The rigors of keeping a body

I tend to be one that wants some schedule, some regularity, to my workouts. I like having a “training schedule” for running, even if I’m not planning to race. I like knowing when my twice-weekly weight lifting sessions will be. Same with biking, yoga, and martial arts.

But what happens when I don’t feel like doing one or any of them? I’ve been kind of dragging myself to the gym for weight lifting out of necessity these past couple of weeks. My body needs the strength, my shins especially, but I find it hard to focus and do the reps correctly, and I feel the workout’s wasted if I just throw weights around. I know it’s not a complete waste, but still.

I had a pretty nasty asthma attack last night, and I woke up (for about the fifth time) this morning about an hour before the run I was supposed to do. It took me that whole hour to psych myself into going out and running, knowing that I’d lost my inhaler, and knowing that I was at high risk for an attack, especially since I was still wheezing while lying in bed the next morning.

Maybe it’s just the start of my usual winter doldrums. Getting myself out of bed before class to exert myself seems arduous, especially given how interrupted my sleep’s been. Just two months ago, I was so happy to have classes starting at 10:00 so that I would have time to knock out a full hour of exercise before tackling the day.

The big question is, perhaps, “What’s my motivation?” I’m telling myself to get out and be active because I want to get in shape (which I define as purely stamina, not body weight/shape), help my asthma, mebbe lose some weight, and because it makes me feel good (in that order? maybe.).

I feel in part like I have too many goals to remain focused. I see weight lifting as separate from running and both of those as separate from biking. So while I have a “schedule”, I don’t have a cohesive workout… vision. I don’t flow from one workout to the next, and I think each should be reinforcing the others.

So the question is, how do I fix it?


  • Kara W.

    I think I sort of understand your dilemma. It took a great deal of motivation for me to get back into running after quiting for over a year, and I can’t say that it’s ever easy to go and pump out 5 miles after a long school day.

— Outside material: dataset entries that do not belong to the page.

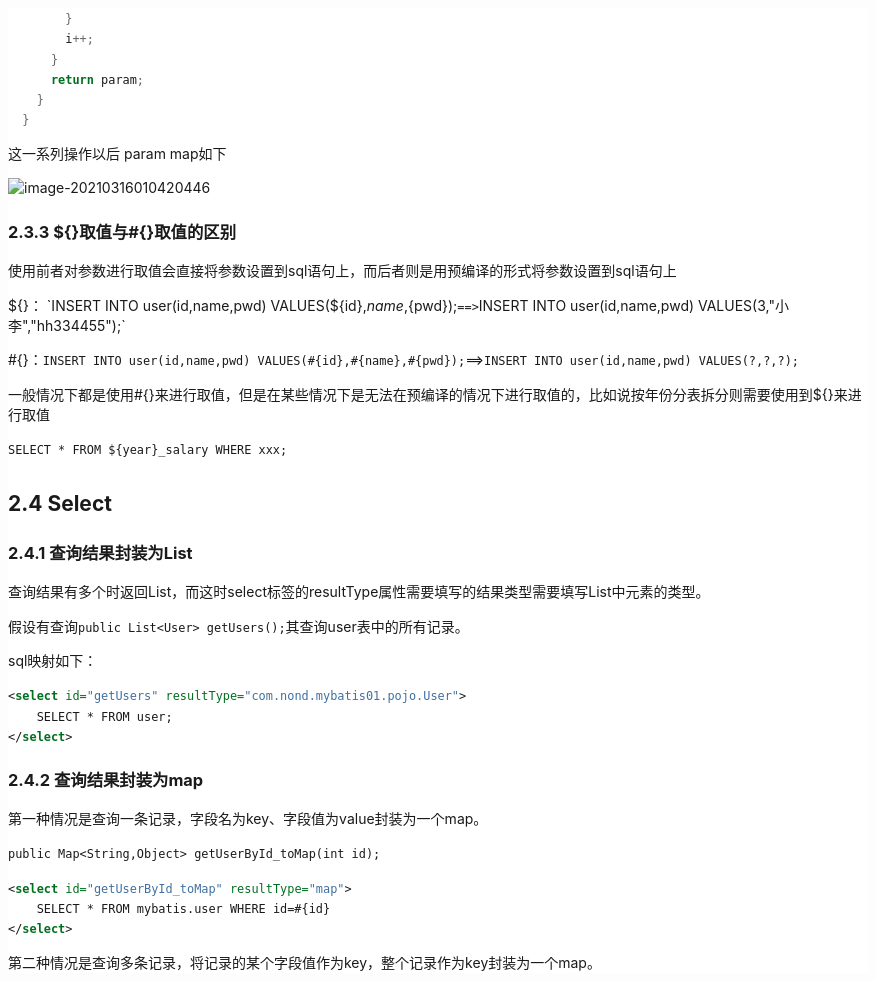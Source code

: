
 ```java
        }
        i++;
      }
      return param;
    }
  }
```

这一系列操作以后 param map如下

![image-20210316010420446](.\图3-1.png)

### 2.3.3 ${}取值与#{}取值的区别

使用前者对参数进行取值会直接将参数设置到sql语句上，而后者则是用预编译的形式将参数设置到sql语句上

${}： `INSERT INTO user(id,name,pwd) VALUES(${id},${name},${pwd});`==>`INSERT INTO user(id,name,pwd) VALUES(3,"小李","hh334455");`

#{}：`INSERT INTO user(id,name,pwd) VALUES(#{id},#{name},#{pwd});`==>`INSERT INTO user(id,name,pwd) VALUES(?,?,?);`

一般情况下都是使用#{}来进行取值，但是在某些情况下是无法在预编译的情况下进行取值的，比如说按年份分表拆分则需要使用到${}来进行取值

`SELECT * FROM ${year}_salary WHERE xxx;`



## 2.4 Select

### 2.4.1 查询结果封装为List

查询结果有多个时返回List，而这时select标签的resultType属性需要填写的结果类型需要填写List中元素的类型。

假设有查询`public List<User> getUsers();`其查询user表中的所有记录。

sql映射如下：

```xml
<select id="getUsers" resultType="com.nond.mybatis01.pojo.User">
    SELECT * FROM user;
</select>
```

### 2.4.2 查询结果封装为map

第一种情况是查询一条记录，字段名为key、字段值为value封装为一个map。

`public Map<String,Object> getUserById_toMap(int id);`

```xml
<select id="getUserById_toMap" resultType="map">
    SELECT * FROM mybatis.user WHERE id=#{id}
</select>
```

第二种情况是查询多条记录，将记录的某个字段值作为key，整个记录作为key封装为一个map。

    I can try and offer some suggestions for motivation, although I’ve personally never lifted weights or biked regularly (running and eliptical are more my forte). Music has always been a strong factor, as a basic accessory. I also keep track of how many miles I ride or the time I spend on the treadmill, so that I can strive to surpass it by a reasonable amount the next time I workout (of course I slip in some easy days to give my body a rest and avoid injury). A lot of the time, the euphoria I get after the first few miles is all I need to bring me back the next day. The other obvious results of increased stamina and weightloss are a plus, but I can’t honestly say that either of those really push me to do what I do on a long term basis.

    I think it just comes down to a set vision of what you want to eventually accomplish/how you want to look (dependant upon person). Striving for some goal that combines all the workouts you do would probably make your schedule more cohesive. An idea that came to my mind was perhaps you should aim to compete in a mini-marathon or tri-athlon; something that will make you proud you accomplished it even if you don’t win recognition. All those different workouts that you do would coordinate well in the training required for either of these events. Personally, in the near future I’m hoping to compete in a mini-marathon. I think the personal pride I’d have after finishing such a strenuous event is enough to keep me training long term. (Just my two cents regarding that idea.)

  • Lissa

    Kara: Thanks for the comment and advice. I like the idea of going performance based, and for moving into competition (like a mini-marathon or tri). Just having the alone time with music has also turned out to be a factor, although less so now that I don’t live on campus.